城: ピンカートンは決して悪役ではありません。かと言って、単純な二枚目でもないんですね。改訂版ではしっかりと反省して(懺悔のアリアを歌って)、袖に下がります。実は、この役の見せどころは、そんなどっちつかずな優柔不断なキャラクターにあるのかも知れません。金払いのいい豪快な軍人でありながら、異国の女性に惚れ込んでしまった哀れな若者であり、そして、用が済んで熱が冷めればせっせと仕事に戻って、祖国で嫁さんを捕まえて長崎へ舞い戻ってきてしまうという......言うなればまさに女たらし、そして人たらし。堅実な仕事人シャープレスとは反対で、やる事が全て裏目、裏目にでて、最後はまるで自分の靴の紐を踏んで坂を転げていく様なもんです。でもね、他人事に思えないのは何故でしょう。きっとリアル(現実)にこういう人って居るんですよ。Dovunque al mondo,どの世界でもね。
クリングゾルの聴きどころについて、冒頭に「Die Zeit ist da,(その時が来た)」静寂の中、語るかのように歌います。ここの歌い方は十人十色。腑に落ちた歌い方を確立していないと、初っ端から不安になるばかりです。
次に、第1幕で何度か歌われる「Durch Mitleid wissend der reine Tor. (共苦により智を得たる純粋な愚か者)」のメロディーに、クリングゾルは替え歌で「今日は最も危険な奴を打ち負かさないとならん、奴は愚かさを盾にしているし」と歌うシーンです。この状況に及んでも、「モンサルヴァート城」で歌われているメロディーを今だに口ずさむクリングゾルって泣けてきませんか? かつて聖盃の騎士になる為の猛勉強がいまだ根強く残っているのです。「憧れ」は完全には消し切れないのです。聖なる者達を全員罠に陥れ、「聖盃を手中に収めるのだ!」と叫ぶシーンは、『ジークフリート』の第2幕でアルベリヒが「この手に指環を握り世界を支配するのは俺だ!」叫ぶシチュエーションと同じです。嘆きの叫びを聴いて下さい。
2011年2月 東京二期会オペラ劇場『サロメ』(ペーター・コンヴィチュニー演出)より ヨカナーン役
すみません、もうひとつ!
クリングゾルは、パルジファルがそこまで来たのを見ると、異常に興奮し始めます。自軍の兵たちが次々にパルジファルにやっつけられていく様子を見て、ますます興奮します。まるで格闘技を観戦しているかのように。「Bleibst mir du zugewiesen! (俺のもとに居ろ、お前に見せつけてやる!)」クリングゾルがまるで歌舞伎役者のような大見得を切って退場するシーンは見どころです。

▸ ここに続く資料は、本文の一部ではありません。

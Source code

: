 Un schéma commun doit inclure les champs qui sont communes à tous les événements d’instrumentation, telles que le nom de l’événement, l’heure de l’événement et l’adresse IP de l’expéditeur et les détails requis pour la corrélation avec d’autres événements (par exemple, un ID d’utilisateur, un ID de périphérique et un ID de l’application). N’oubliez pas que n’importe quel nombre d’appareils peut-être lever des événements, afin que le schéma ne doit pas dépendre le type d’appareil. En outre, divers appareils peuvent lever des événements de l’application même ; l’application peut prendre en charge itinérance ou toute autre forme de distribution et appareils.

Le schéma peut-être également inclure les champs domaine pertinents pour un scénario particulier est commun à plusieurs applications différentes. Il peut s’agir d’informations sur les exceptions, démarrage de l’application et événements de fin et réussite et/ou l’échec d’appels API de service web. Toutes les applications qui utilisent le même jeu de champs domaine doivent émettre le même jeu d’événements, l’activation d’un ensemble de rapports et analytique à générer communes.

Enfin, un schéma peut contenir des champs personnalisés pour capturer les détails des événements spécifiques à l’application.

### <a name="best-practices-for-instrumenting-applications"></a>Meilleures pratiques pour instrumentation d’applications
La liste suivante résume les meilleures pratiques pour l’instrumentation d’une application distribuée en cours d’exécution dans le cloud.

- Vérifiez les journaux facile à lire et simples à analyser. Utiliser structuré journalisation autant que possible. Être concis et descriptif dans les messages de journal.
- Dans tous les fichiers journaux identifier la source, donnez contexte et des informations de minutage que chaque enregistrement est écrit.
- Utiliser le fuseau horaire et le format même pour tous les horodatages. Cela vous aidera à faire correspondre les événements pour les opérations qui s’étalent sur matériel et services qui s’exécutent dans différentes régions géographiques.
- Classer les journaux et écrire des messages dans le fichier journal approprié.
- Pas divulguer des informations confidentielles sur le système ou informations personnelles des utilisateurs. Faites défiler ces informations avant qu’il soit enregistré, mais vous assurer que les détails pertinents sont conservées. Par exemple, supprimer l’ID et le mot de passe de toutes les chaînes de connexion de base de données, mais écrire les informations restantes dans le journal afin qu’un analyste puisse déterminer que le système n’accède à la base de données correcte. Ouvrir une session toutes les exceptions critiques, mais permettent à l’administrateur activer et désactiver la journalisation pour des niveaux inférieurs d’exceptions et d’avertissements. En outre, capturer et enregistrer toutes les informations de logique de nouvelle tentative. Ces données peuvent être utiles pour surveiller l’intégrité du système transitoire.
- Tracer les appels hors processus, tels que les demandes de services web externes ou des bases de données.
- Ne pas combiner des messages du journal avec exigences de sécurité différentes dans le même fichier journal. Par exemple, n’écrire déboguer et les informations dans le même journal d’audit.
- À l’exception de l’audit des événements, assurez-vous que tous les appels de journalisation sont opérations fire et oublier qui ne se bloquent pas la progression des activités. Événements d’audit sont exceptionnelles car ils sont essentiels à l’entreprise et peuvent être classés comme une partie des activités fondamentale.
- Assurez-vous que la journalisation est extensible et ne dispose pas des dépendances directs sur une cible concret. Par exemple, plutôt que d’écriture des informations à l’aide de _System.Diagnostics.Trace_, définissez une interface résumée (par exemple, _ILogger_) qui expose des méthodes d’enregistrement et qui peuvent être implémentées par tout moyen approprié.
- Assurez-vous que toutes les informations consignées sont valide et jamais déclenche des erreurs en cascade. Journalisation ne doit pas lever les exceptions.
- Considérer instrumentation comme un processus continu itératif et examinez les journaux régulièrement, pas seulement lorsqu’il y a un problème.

いったい何を見せつけてやるのか?彼は根っからの悪ではありません。彼の中にも「美」が存在していたのです。その表れが、彼が去った後に登場するクリングゾルの花の乙女達です。美しい乙女達、美しい庭園を創造したのはクリングゾルです。何よりもこの場面を支配するのはクリングゾルが創造した音楽です。『タンホイザー』ヴェーヌスベルクの官能の音楽とはまた違い、美女達に見入ってしまい、聴き入ってしまいます。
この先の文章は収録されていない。